§ **EXTRACTED MATERIAL**:
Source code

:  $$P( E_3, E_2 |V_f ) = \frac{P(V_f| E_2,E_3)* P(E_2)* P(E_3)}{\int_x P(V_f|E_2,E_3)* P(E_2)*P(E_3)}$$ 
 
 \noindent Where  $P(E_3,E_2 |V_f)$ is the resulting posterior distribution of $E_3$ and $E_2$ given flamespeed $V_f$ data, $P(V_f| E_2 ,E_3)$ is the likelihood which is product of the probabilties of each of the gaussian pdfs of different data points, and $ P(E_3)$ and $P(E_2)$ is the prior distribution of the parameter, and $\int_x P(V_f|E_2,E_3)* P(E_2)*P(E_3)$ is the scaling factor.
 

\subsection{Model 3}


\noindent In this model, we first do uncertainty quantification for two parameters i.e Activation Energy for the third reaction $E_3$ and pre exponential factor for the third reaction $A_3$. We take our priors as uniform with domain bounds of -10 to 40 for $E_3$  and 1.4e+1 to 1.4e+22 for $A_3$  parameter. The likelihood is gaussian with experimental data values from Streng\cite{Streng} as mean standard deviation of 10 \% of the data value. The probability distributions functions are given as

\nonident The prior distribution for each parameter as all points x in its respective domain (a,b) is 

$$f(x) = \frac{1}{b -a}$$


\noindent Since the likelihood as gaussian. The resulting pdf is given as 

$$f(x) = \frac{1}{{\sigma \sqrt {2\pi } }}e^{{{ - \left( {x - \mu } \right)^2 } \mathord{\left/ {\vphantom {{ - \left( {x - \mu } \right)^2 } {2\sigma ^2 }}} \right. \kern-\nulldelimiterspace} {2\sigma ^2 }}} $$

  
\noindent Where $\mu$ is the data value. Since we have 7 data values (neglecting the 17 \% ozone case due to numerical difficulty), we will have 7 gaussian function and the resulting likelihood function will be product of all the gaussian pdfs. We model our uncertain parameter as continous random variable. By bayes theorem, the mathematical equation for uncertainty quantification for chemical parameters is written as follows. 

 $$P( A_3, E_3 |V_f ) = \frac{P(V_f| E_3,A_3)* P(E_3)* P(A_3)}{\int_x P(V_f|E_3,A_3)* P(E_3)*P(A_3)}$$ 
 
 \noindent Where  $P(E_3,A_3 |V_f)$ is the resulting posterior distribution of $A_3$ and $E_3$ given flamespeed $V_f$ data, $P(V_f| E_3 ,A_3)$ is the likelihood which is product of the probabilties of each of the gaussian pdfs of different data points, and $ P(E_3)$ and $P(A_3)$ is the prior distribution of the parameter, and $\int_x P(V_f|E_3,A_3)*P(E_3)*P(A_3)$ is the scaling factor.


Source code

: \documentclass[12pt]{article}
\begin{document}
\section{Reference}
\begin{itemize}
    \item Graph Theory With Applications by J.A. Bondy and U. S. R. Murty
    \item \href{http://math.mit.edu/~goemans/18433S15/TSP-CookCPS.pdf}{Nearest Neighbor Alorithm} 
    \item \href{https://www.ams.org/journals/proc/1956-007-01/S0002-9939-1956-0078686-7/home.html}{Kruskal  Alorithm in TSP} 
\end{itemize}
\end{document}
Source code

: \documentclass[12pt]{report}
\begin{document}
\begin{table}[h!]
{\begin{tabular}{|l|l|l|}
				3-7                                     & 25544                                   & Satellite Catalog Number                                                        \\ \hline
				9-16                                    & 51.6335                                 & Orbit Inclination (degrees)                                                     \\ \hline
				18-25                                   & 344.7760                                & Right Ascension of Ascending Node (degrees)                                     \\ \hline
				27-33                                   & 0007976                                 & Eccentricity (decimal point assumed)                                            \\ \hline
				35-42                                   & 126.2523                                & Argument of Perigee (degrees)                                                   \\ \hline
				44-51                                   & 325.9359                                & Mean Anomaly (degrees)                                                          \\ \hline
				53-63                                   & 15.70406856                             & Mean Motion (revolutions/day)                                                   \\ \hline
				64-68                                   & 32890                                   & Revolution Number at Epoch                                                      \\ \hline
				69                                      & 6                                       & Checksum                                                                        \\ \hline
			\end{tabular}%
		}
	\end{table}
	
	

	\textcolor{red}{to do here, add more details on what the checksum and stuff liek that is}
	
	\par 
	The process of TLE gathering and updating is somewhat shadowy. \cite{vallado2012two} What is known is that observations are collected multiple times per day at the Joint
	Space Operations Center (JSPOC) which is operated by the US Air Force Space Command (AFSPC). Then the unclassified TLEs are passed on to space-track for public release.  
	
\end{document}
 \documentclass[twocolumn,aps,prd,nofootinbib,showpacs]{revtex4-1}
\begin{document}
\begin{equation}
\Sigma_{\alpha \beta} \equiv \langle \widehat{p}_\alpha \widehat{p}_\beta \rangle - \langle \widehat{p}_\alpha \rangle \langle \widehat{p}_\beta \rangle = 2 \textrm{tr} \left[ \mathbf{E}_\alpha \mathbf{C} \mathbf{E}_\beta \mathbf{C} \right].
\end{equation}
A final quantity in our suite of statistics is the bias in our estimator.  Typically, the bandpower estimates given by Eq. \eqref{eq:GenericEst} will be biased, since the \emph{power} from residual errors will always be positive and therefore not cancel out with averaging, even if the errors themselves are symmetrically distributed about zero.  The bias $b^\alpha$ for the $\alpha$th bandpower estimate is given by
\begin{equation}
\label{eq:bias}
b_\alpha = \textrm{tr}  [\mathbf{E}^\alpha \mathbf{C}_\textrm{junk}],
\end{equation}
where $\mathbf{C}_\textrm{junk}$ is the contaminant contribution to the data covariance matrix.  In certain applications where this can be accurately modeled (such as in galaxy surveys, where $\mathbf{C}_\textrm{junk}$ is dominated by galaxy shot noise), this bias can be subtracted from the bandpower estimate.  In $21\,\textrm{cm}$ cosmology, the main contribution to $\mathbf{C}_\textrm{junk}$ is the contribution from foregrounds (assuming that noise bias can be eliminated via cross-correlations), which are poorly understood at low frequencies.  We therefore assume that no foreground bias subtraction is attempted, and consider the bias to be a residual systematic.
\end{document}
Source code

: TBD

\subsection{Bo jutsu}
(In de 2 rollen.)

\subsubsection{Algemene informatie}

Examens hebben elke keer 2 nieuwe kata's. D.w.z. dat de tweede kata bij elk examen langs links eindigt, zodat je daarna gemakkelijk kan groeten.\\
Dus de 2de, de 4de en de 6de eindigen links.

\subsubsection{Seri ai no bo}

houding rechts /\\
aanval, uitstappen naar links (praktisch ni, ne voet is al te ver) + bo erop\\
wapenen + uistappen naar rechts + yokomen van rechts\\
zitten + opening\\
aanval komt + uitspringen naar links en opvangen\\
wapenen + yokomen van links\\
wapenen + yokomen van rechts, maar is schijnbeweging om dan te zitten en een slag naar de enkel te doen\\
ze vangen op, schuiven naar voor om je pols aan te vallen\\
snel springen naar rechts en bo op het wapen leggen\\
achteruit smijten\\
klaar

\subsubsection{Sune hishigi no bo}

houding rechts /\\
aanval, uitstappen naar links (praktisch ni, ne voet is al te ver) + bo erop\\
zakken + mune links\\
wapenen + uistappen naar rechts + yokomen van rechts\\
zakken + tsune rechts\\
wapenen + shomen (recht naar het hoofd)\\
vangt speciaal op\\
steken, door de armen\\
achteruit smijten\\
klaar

§ **EXERCISE OBJECTIVE**: Scan the material above. Copy each line that holds the word "Alorithm".

§ **TASK RESULT**:
    \item \href{http://math.mit.edu/~goemans/18433S15/TSP-CookCPS.pdf}{Nearest Neighbor Alorithm} 
    \item \href{https://www.ams.org/journals/proc/1956-007-01/S0002-9939-1956-0078686-7/home.html}{Kruskal  Alorithm in TSP} 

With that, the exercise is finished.